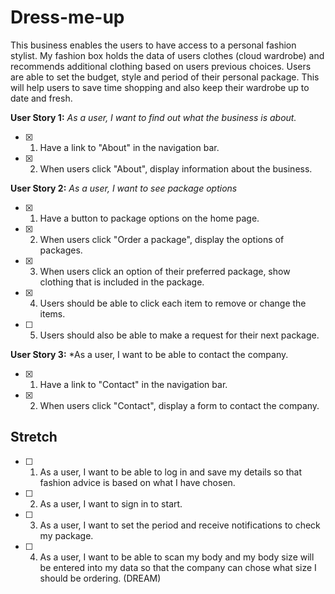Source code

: # Dress-me-up

This business enables the users to have access to a personal fashion stylist. 
My fashion box holds the data of users clothes (cloud wardrobe) and recommends additional clothing based on users previous choices.
Users are able to set the budget, style and period of their personal package.
This will help users to save time shopping and also keep their wardrobe up to date and fresh.

**User Story 1:** *As a user, I want to find out what the business is about.*
   * [x] 1. Have a link to "About" in the navigation bar.
   * [x] 2. When users click "About", display information about the business.


**User Story 2:** *As a user, I want to see package options*
   * [x] 1. Have a button to package options on the home page.
   * [x] 2. When users click "Order a package", display the options of packages.
   * [x] 3. When users click an option of their preferred package, 
    show clothing that is included in the package.
   * [x] 4. Users should be able to click each item to remove or change the items.
   * [ ] 5. Users should also be able to make a request for their next package.

**User Story 3:** *As a user, I want to be able to contact the company.
  
   * [x] 1. Have a link to "Contact" in the navigation bar.
   * [x] 2. When users click "Contact", display a form to contact the company.

## Stretch

  * [ ] 1. As a user, I want to be able to log in and save my details so that fashion advice is based on what I have chosen.
  * [ ] 2. As a user, I want to sign in to start.
  * [ ] 3. As a user, I want to set the period and receive notifications to check my package.
  * [ ] 4. As a user, I want to be able to scan my body and my body size will be entered into my data so that the company can chose what size I should be ordering. (DREAM)
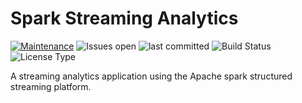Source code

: # Spark Streaming Analytics

[![Maintenance](https://img.shields.io/badge/Maintained%3F-yes-green.svg)](https://github.com/sandeep-sandhu/stream_analytics/graphs/commit-activity)
![Issues open](https://img.shields.io/github/issues/sandeep-sandhu/stream_analytics.svg)
![last committed](https://img.shields.io/github/last-commit/sandeep-sandhu/stream_analytics)
![Build Status](https://github.com/sandeep-sandhu/stream_analytics/actions/workflows/scala.yml/badge.svg)
![License Type](https://img.shields.io/github/license/sandeep-sandhu/stream_analytics.svg)

A streaming analytics application using the Apache spark structured streaming platform.

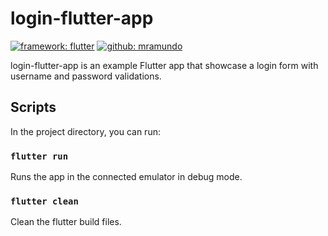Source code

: # login-flutter-app

[![framework: flutter](https://img.shields.io/badge/%E2%80%8B-Flutter-blue?&logo=flutter)](https://flutter.dev/)
[![github: mramundo](https://img.shields.io/github/followers/mramundo?label=Follow&style=social)](https://github.com/mramundo)

login-flutter-app is an example Flutter app that showcase a login form with username and password validations.

## Scripts

In the project directory, you can run:

### `flutter run`

Runs the app in the connected emulator in debug mode.

### `flutter clean`

Clean the flutter build files.
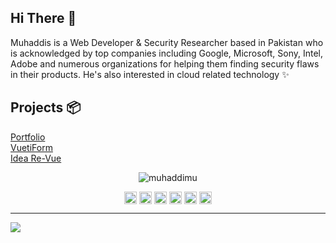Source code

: ## Hi There 👋
Muhaddis is a Web Developer & Security Researcher based in Pakistan who is acknowledged by top companies including Google, Microsoft, Sony, Intel, Adobe and numerous organizations for helping them finding security flaws in their products. He's also interested in cloud related technology ✨


## Projects 📦
[Portfolio](https://github.com/MuhaddiMu/Portfolio)   
[VuetiForm](https://github.com/MuhaddiMu/VuetiForm)   
[Idea Re-Vue](https://github.com/MuhaddiMu/Idea-ReVue)   

<p align="center"> <img src="https://github-readme-stats.vercel.app/api?username=muhaddimu&show_icons=true" alt="muhaddimu" /> </p>

<p align="center">
<a href="https://dev.to/muhaddimu" target="blank"><img align="center" src="https://cdn.jsdelivr.net/npm/simple-icons@3.0.1/icons/dev-dot-to.svg" alt="muhaddimu" height="20" width="20" /></a>
<a href="https://twitter.com/muhaddimu" target="blank"><img align="center" src="https://cdn.jsdelivr.net/npm/simple-icons@3.0.1/icons/twitter.svg" alt="muhaddimu" height="20" width="20" /></a>
<a href="https://linkedin.com/in/muhaddimu" target="blank"><img align="center" src="https://cdn.jsdelivr.net/npm/simple-icons@3.0.1/icons/linkedin.svg" alt="muhaddimu" height="20" width="20" /></a>
<a href="https://stackoverflow.com/muhaddis" target="blank"><img align="center" src="https://cdn.jsdelivr.net/npm/simple-icons@3.0.1/icons/stackoverflow.svg" alt="muhaddis" height="20" width="20" /></a>
<a href="https://fb.com/muhaddimu" target="blank"><img align="center" src="https://cdn.jsdelivr.net/npm/simple-icons@3.0.1/icons/facebook.svg" alt="muhaddimu" height="20" width="20" /></a>
<a href="https://www.youtube.com/c/muhammadmuhaddis" target="blank"><img align="center" src="https://cdn.jsdelivr.net/npm/simple-icons@3.0.1/icons/youtube.svg" alt="muhammadmuhaddis" height="20" width="20" /></a>
</p>

---

![](https://komarev.com/ghpvc/?username=MuhaddiMu&color=red&label=Profile+Views)
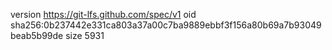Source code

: version https://git-lfs.github.com/spec/v1
oid sha256:0b237442e331ca803a37a00c7ba9889ebbf3f156a80b69a7b93049beab5b99de
size 5931
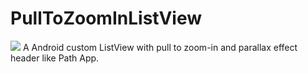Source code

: PullToZoomInListView
====================
![](https://github.com/matrixxun/PullToZoomInListView/raw/master/art/pull-to-zoom.gif)
A Android custom ListView with pull to zoom-in and parallax effect header like Path App.

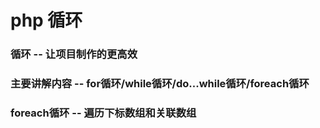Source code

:# php 循环
### 循环 -- 让项目制作的更高效
### 主要讲解内容 -- for循环/while循环/do...while循环/foreach循环
### foreach循环 -- 遍历下标数组和关联数组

## What to produce
Nothing but the pictures should be left out when the listing above is transcribed.

## Solution to this task
Source code

: # Dress-me-up

This business enables the users to have access to a personal fashion stylist. 
My fashion box holds the data of users clothes (cloud wardrobe) and recommends additional clothing based on users previous choices.
Users are able to set the budget, style and period of their personal package.
This will help users to save time shopping and also keep their wardrobe up to date and fresh.

**User Story 1:** *As a user, I want to find out what the business is about.*
   * [x] 1. Have a link to "About" in the navigation bar.
   * [x] 2. When users click "About", display information about the business.


**User Story 2:** *As a user, I want to see package options*
   * [x] 1. Have a button to package options on the home page.
   * [x] 2. When users click "Order a package", display the options of packages.
   * [x] 3. When users click an option of their preferred package, 
    show clothing that is included in the package.
   * [x] 4. Users should be able to click each item to remove or change the items.
   * [ ] 5. Users should also be able to make a request for their next package.

**User Story 3:** *As a user, I want to be able to contact the company.
  
   * [x] 1. Have a link to "Contact" in the navigation bar.
   * [x] 2. When users click "Contact", display a form to contact the company.

## Stretch

  * [ ] 1. As a user, I want to be able to log in and save my details so that fashion advice is based on what I have chosen.
  * [ ] 2. As a user, I want to sign in to start.
  * [ ] 3. As a user, I want to set the period and receive notifications to check my package.
  * [ ] 4. As a user, I want to be able to scan my body and my body size will be entered into my data so that the company can chose what size I should be ordering. (DREAM)
Source code

: # Spark Streaming Analytics

[![Maintenance](https://img.shields.io/badge/Maintained%3F-yes-green.svg)](https://github.com/sandeep-sandhu/stream_analytics/graphs/commit-activity)
![Issues open](https://img.shields.io/github/issues/sandeep-sandhu/stream_analytics.svg)
![last committed](https://img.shields.io/github/last-commit/sandeep-sandhu/stream_analytics)
![Build Status](https://github.com/sandeep-sandhu/stream_analytics/actions/workflows/scala.yml/badge.svg)
![License Type](https://img.shields.io/github/license/sandeep-sandhu/stream_analytics.svg)

A streaming analytics application using the Apache spark structured streaming platform.

Source code

: # login-flutter-app

[![framework: flutter](https://img.shields.io/badge/%E2%80%8B-Flutter-blue?&logo=flutter)](https://flutter.dev/)
[![github: mramundo](https://img.shields.io/github/followers/mramundo?label=Follow&style=social)](https://github.com/mramundo)

login-flutter-app is an example Flutter app that showcase a login form with username and password validations.

## Scripts

In the project directory, you can run:

### `flutter run`

Runs the app in the connected emulator in debug mode.

### `flutter clean`

Clean the flutter build files.
Source code

: ## Hi There 👋
Muhaddis is a Web Developer & Security Researcher based in Pakistan who is acknowledged by top companies including Google, Microsoft, Sony, Intel, Adobe and numerous organizations for helping them finding security flaws in their products. He's also interested in cloud related technology ✨


## Projects 📦
[Portfolio](https://github.com/MuhaddiMu/Portfolio)   
[VuetiForm](https://github.com/MuhaddiMu/VuetiForm)   
[Idea Re-Vue](https://github.com/MuhaddiMu/Idea-ReVue)   

<p align="center"> <img src="https://github-readme-stats.vercel.app/api?username=muhaddimu&show_icons=true" alt="muhaddimu" /> </p>

<p align="center">
<a href="https://dev.to/muhaddimu" target="blank"><img align="center" src="https://cdn.jsdelivr.net/npm/simple-icons@3.0.1/icons/dev-dot-to.svg" alt="muhaddimu" height="20" width="20" /></a>
<a href="https://twitter.com/muhaddimu" target="blank"><img align="center" src="https://cdn.jsdelivr.net/npm/simple-icons@3.0.1/icons/twitter.svg" alt="muhaddimu" height="20" width="20" /></a>
<a href="https://linkedin.com/in/muhaddimu" target="blank"><img align="center" src="https://cdn.jsdelivr.net/npm/simple-icons@3.0.1/icons/linkedin.svg" alt="muhaddimu" height="20" width="20" /></a>
<a href="https://stackoverflow.com/muhaddis" target="blank"><img align="center" src="https://cdn.jsdelivr.net/npm/simple-icons@3.0.1/icons/stackoverflow.svg" alt="muhaddis" height="20" width="20" /></a>
<a href="https://fb.com/muhaddimu" target="blank"><img align="center" src="https://cdn.jsdelivr.net/npm/simple-icons@3.0.1/icons/facebook.svg" alt="muhaddimu" height="20" width="20" /></a>
<a href="https://www.youtube.com/c/muhammadmuhaddis" target="blank"><img align="center" src="https://cdn.jsdelivr.net/npm/simple-icons@3.0.1/icons/youtube.svg" alt="muhammadmuhaddis" height="20" width="20" /></a>
</p>

---

![](https://komarev.com/ghpvc/?username=MuhaddiMu&color=red&label=Profile+Views)
Source code

: version https://git-lfs.github.com/spec/v1
oid sha256:0b237442e331ca803a37a00c7ba9889ebbf3f156a80b69a7b93049beab5b99de
size 5931
Source code

: PullToZoomInListView
====================
![](https://github.com/matrixxun/PullToZoomInListView/raw/master/art/pull-to-zoom.gif)
A Android custom ListView with pull to zoom-in and parallax effect header like Path App.

Source code

:# php 循环
### 循环 -- 让项目制作的更高效
### 主要讲解内容 -- for循环/while循环/do...while循环/foreach循环
### foreach循环 -- 遍历下标数组和关联数组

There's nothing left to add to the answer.